Draw the Lewis structure for phosphite, PO3-. What is the molecular geometry of this ion? a) Trigonal planar b) Trigonal pyramidal c) Trigonal bipyramidal d) None of the above 22. Draw the Lewis structure for iodine tribromide, IBr3. What is the molecular geometry of this molecule? a) Trigonal planar b) Trigonal pyramidal c) Trigonal bipyramidal d) None of the above

The Correct Answer and Explanation is:

Let’s break down both molecules and their molecular geometries.

1. Phosphite Ion, PO₃³⁻:

To begin, the phosphite ion (PO₃³⁻) consists of one phosphorus (P) atom and three oxygen (O) atoms. Phosphorus in the center, as it is less electronegative than oxygen, forms single bonds with the oxygen atoms. The ion carries a -3 charge, so we need to account for the extra electrons in the structure.

Lewis Structure for PO₃³⁻:

• Step 1: Phosphorus (P) is the central atom since it is less electronegative.
• Step 2: Each oxygen atom forms a single bond with phosphorus. Phosphorus will need three bonds to satisfy the valency of three bonds.
• Step 3: After bonding, oxygen atoms each have lone pairs to complete their octets. Due to the -3 charge, one of the oxygen atoms will likely have an extra lone pair to carry the negative charge.

After placing all the electrons, you will notice that the phosphite ion has three bonding regions around the central phosphorus atom. Each oxygen atom is involved in a single bond with phosphorus, and there are lone pairs on oxygen atoms. The phosphite ion has a trigonal planar electron domain geometry around phosphorus. Since there are no lone pairs on phosphorus, the molecular geometry is also trigonal planar.

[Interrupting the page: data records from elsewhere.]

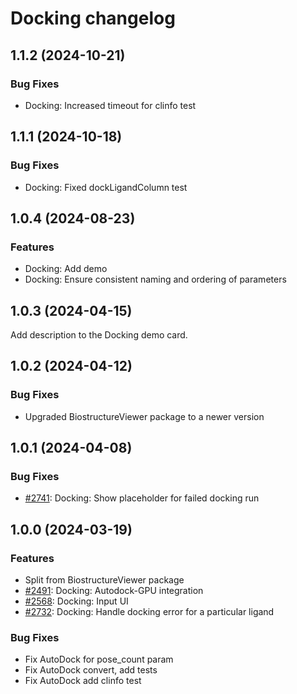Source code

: # Docking changelog

## 1.1.2 (2024-10-21)

### Bug Fixes

* Docking: Increased timeout for clinfo test

## 1.1.1 (2024-10-18)

### Bug Fixes

* Docking: Fixed dockLigandColumn test

## 1.0.4 (2024-08-23)

### Features

* Docking: Add demo
* Docking: Ensure consistent naming and ordering of parameters

## 1.0.3 (2024-04-15)

Add description to the Docking demo card.

## 1.0.2 (2024-04-12)

### Bug Fixes

* Upgraded BiostructureViewer package to a newer version

## 1.0.1 (2024-04-08)

### Bug Fixes

* [#2741](https://github.com/datagrok-ai/public/issues/2741): Docking: Show placeholder for failed docking run

## 1.0.0 (2024-03-19)

### Features

* Split from BiostructureViewer package
* [#2491](https://github.com/datagrok-ai/public/issues/2491): Docking: Autodock-GPU integration
* [#2568](https://github.com/datagrok-ai/public/issues/2568): Docking: Input UI
* [#2732](https://github.com/datagrok-ai/public/issues/2732): Docking: Handle docking error for a particular ligand

### Bug Fixes

* Fix AutoDock for pose_count param
* Fix AutoDock convert, add tests
* Fix AutoDock add clinfo test
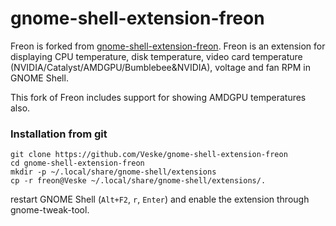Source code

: gnome-shell-extension-freon
====================================

Freon is forked from [gnome-shell-extension-freon](https://github.com/UshakovVasilii/gnome-shell-extension-freon). Freon is an extension for displaying CPU temperature, disk temperature, video card temperature (NVIDIA/Catalyst/AMDGPU/Bumblebee&NVIDIA), voltage and fan RPM in GNOME Shell.

This fork of Freon includes support for showing AMDGPU temperatures also.

### Installation from git

    git clone https://github.com/Veske/gnome-shell-extension-freon
    cd gnome-shell-extension-freon
    mkdir -p ~/.local/share/gnome-shell/extensions
    cp -r freon@Veske ~/.local/share/gnome-shell/extensions/.
restart GNOME Shell (`Alt+F2`, `r`, `Enter`) and enable the extension through gnome-tweak-tool.

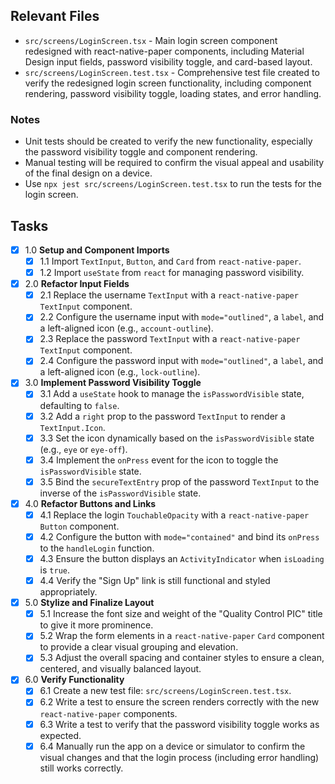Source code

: ## Relevant Files

- `src/screens/LoginScreen.tsx` - Main login screen component redesigned with react-native-paper components, including Material Design input fields, password visibility toggle, and card-based layout.
- `src/screens/LoginScreen.test.tsx` - Comprehensive test file created to verify the redesigned login screen functionality, including component rendering, password visibility toggle, loading states, and error handling.

### Notes

- Unit tests should be created to verify the new functionality, especially the password visibility toggle and component rendering.
- Manual testing will be required to confirm the visual appeal and usability of the final design on a device.
- Use `npx jest src/screens/LoginScreen.test.tsx` to run the tests for the login screen.

## Tasks

- [x] 1.0 **Setup and Component Imports**
  - [x] 1.1 Import `TextInput`, `Button`, and `Card` from `react-native-paper`.
  - [x] 1.2 Import `useState` from `react` for managing password visibility.

- [x] 2.0 **Refactor Input Fields**
  - [x] 2.1 Replace the username `TextInput` with a `react-native-paper` `TextInput` component.
  - [x] 2.2 Configure the username input with `mode="outlined"`, a `label`, and a left-aligned icon (e.g., `account-outline`).
  - [x] 2.3 Replace the password `TextInput` with a `react-native-paper` `TextInput` component.
  - [x] 2.4 Configure the password input with `mode="outlined"`, a `label`, and a left-aligned icon (e.g., `lock-outline`).

- [x] 3.0 **Implement Password Visibility Toggle**
  - [x] 3.1 Add a `useState` hook to manage the `isPasswordVisible` state, defaulting to `false`.
  - [x] 3.2 Add a `right` prop to the password `TextInput` to render a `TextInput.Icon`.
  - [x] 3.3 Set the icon dynamically based on the `isPasswordVisible` state (e.g., `eye` or `eye-off`).
  - [x] 3.4 Implement the `onPress` event for the icon to toggle the `isPasswordVisible` state.
  - [x] 3.5 Bind the `secureTextEntry` prop of the password `TextInput` to the inverse of the `isPasswordVisible` state.

- [x] 4.0 **Refactor Buttons and Links**
  - [x] 4.1 Replace the login `TouchableOpacity` with a `react-native-paper` `Button` component.
  - [x] 4.2 Configure the button with `mode="contained"` and bind its `onPress` to the `handleLogin` function.
  - [x] 4.3 Ensure the button displays an `ActivityIndicator` when `isLoading` is `true`.
  - [x] 4.4 Verify the "Sign Up" link is still functional and styled appropriately.

- [x] 5.0 **Stylize and Finalize Layout**
  - [x] 5.1 Increase the font size and weight of the "Quality Control PIC" title to give it more prominence.
  - [x] 5.2 Wrap the form elements in a `react-native-paper` `Card` component to provide a clear visual grouping and elevation.
  - [x] 5.3 Adjust the overall spacing and container styles to ensure a clean, centered, and visually balanced layout.

- [x] 6.0 **Verify Functionality**
  - [x] 6.1 Create a new test file: `src/screens/LoginScreen.test.tsx`.
  - [x] 6.2 Write a test to ensure the screen renders correctly with the new `react-native-paper` components.
  - [x] 6.3 Write a test to verify that the password visibility toggle works as expected.
  - [x] 6.4 Manually run the app on a device or simulator to confirm the visual changes and that the login process (including error handling) still works correctly.
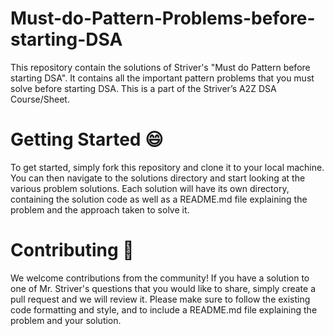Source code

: # Must-do-Pattern-Problems-before-starting-DSA

This repository contain the solutions of Striver's "Must do Pattern before starting DSA". It contains all the important pattern problems that you must solve before starting DSA. This is a part of the Striver’s A2Z DSA Course/Sheet.

# Getting Started :smile:

To get started, simply fork this repository and clone it to your local machine. You can then navigate to the solutions directory and start looking at the various problem solutions. Each solution will have its own directory, containing the solution code as well as a README.md file explaining the problem and the approach taken to solve it.

# Contributing 👥

We welcome contributions from the community! If you have a solution to one of Mr. Striver's questions that you would like to share, simply create a pull request and we will review it. Please make sure to follow the existing code formatting and style, and to include a README.md file explaining the problem and your solution.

Thus, the correct answer for phosphite ion (PO₃³⁻) is:

• a) Trigonal planar.

2. Iodine Tribromide, IBr₃:

Iodine tribromide (IBr₃) is a molecule where iodine (I) is the central atom, and three bromine (Br) atoms are attached to it. Iodine is in period 5, so it can accommodate more than 8 electrons in its valence shell.

Lewis Structure for IBr₃:

• Step 1: Iodine is the central atom, as it is less electronegative than bromine.
• Step 2: Iodine forms single bonds with three bromine atoms, using up three valence electrons for bonding.
• Step 3: Each bromine atom gets three lone pairs, and iodine completes its octet with the bonds. However, iodine can expand its valence shell to accommodate more than 8 electrons, forming an expanded octet.
• Step 4: The three bromine atoms are placed around iodine, and there are no lone pairs on iodine.

With three bonding regions and no lone pairs on the iodine, the electron domain geometry around iodine is trigonal bipyramidal. The molecular geometry is also trigonal bipyramidal, as there are no lone pairs on iodine to distort the shape.

Thus, the correct answer for iodine tribromide (IBr₃) is:

• d) None of the above (since it is trigonal bipyramidal, but the option does not specify this).

Summary of Answers:

1. For PO₃³⁻: a) Trigonal planar.
2. For IBr₃: d) None of the above (because the geometry is trigonal bipyramidal).